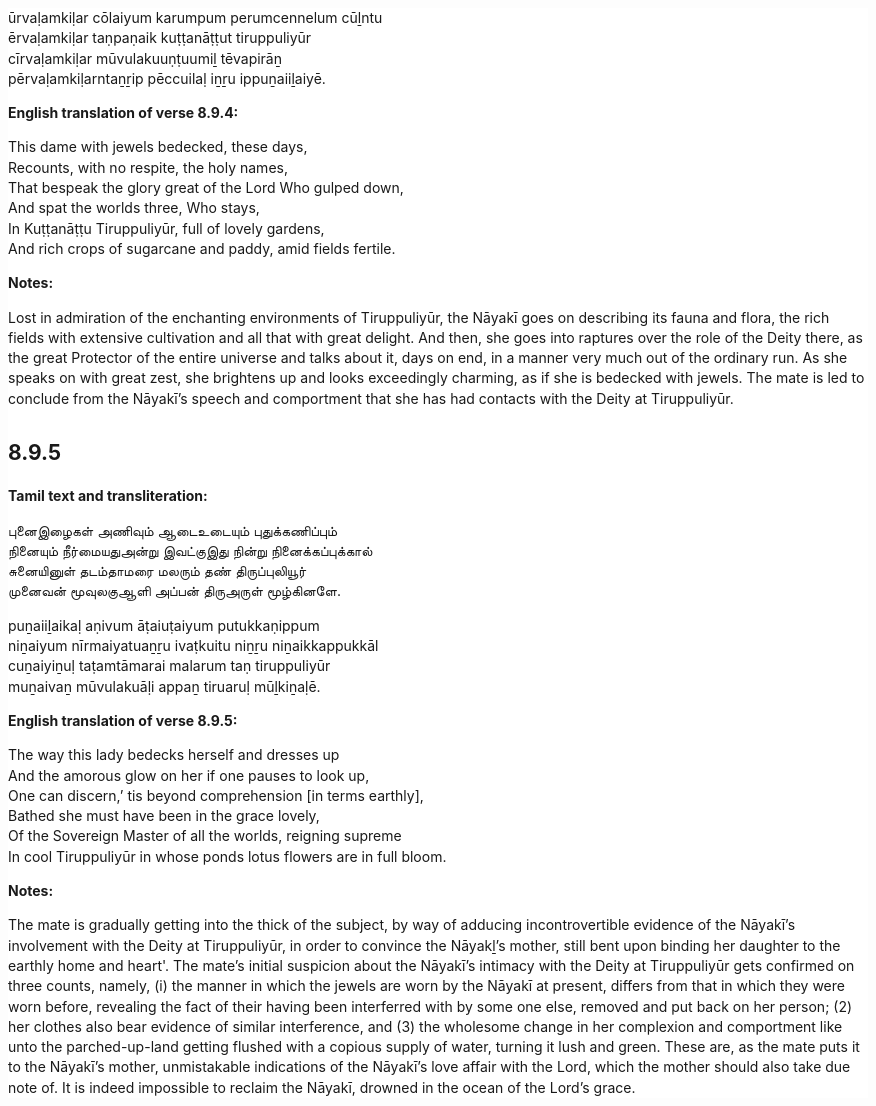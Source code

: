 ūrvaḷamkiḷar cōlaiyum karumpum perumcennelum cūḻntu  
ērvaḷamkiḷar taṇpaṇaik kuṭṭanāṭṭut tiruppuliyūr  
cīrvaḷamkiḷar mūvulakuuṇṭuumiḻ tēvapirāṉ  
pērvaḷamkiḷarntaṉṟip pēccuilaḷ iṉṟu ippuṉaiiḻaiyē.

**English translation of verse 8.9.4:**

This dame with jewels bedecked, these days,  
Recounts, with no respite, the holy names,  
That bespeak the glory great of the Lord Who gulped down,  
And spat the worlds three, Who stays,  
In Kuṭṭanāṭṭu Tiruppuliyūr, full of lovely gardens,  
And rich crops of sugarcane and paddy, amid fields fertile.

**Notes:**

Lost in admiration of the enchanting environments of Tiruppuliyūr, the Nāyakī goes on describing its fauna and flora, the rich fields with extensive cultivation and all that with great delight. And then, she goes into raptures over the role of the Deity there, as the great Protector of the entire universe and talks about it, days on end, in a manner very much out of the ordinary run. As she speaks on with great zest, she brightens up and looks exceedingly charming, as if she is bedecked with jewels. The mate is led to conclude from the Nāyakī’s speech and comportment that she has had contacts with the Deity at Tiruppuliyūr.




## 8.9.5
**Tamil text and transliteration:**

புனைஇழைகள் அணிவும் ஆடைஉடையும் புதுக்கணிப்பும்  
நினையும் நீர்மையதுஅன்று இவட்குஇது நின்று நினைக்கப்புக்கால்  
சுனையினுள் தடம்தாமரை மலரும் தண் திருப்புலியூர்  
முனைவன் மூவுலகுஆளி அப்பன் திருஅருள் மூழ்கினளே.

puṉaiiḻaikaḷ aṇivum āṭaiuṭaiyum putukkaṇippum  
niṉaiyum nīrmaiyatuaṉṟu ivaṭkuitu niṉṟu niṉaikkappukkāl  
cuṉaiyiṉuḷ taṭamtāmarai malarum taṇ tiruppuliyūr  
muṉaivaṉ mūvulakuāḷi appaṉ tiruaruḷ mūḻkiṉaḷē.

**English translation of verse 8.9.5:**

The way this lady bedecks herself and dresses up  
And the amorous glow on her if one pauses to look up,  
One can discern,’ tis beyond comprehension [in terms earthly],  
Bathed she must have been in the grace lovely,  
Of the Sovereign Master of all the worlds, reigning supreme  
In cool Tiruppuliyūr in whose ponds lotus flowers are in full bloom.

**Notes:**

The mate is gradually getting into the thick of the subject, by way of adducing incontrovertible evidence of the Nāyakī’s involvement with the Deity at Tiruppuliyūr, in order to convince the Nāyakḻ’s mother, still bent upon binding her daughter to the earthly home and heart'. The mate’s initial suspicion about the Nāyakī’s intimacy with the Deity at Tiruppuliyūr gets confirmed on three counts, namely, (i) the manner in which the jewels are worn by the Nāyakī at present, differs from that in which they were worn before, revealing the fact of their having been interferred with by some one else, removed and put back on her person; (2) her clothes also bear evidence of similar interference, and (3) the wholesome change in her complexion and comportment like unto the parched-up-land getting flushed with a copious supply of water, turning it lush and green. These are, as the mate puts it to the Nāyakī’s mother, unmistakable indications of the Nāyakī’s love affair with the Lord, which the mother should also take due note of. It is indeed impossible to reclaim the Nāyakī, drowned in the ocean of the Lord’s grace.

*To do*. Sift the material for lines with the string "full". Copy each one found.

*Answer to this exercise*.
In Kuṭṭanāṭṭu Tiruppuliyūr, full of lovely gardens,  
In cool Tiruppuliyūr in whose ponds lotus flowers are in full bloom.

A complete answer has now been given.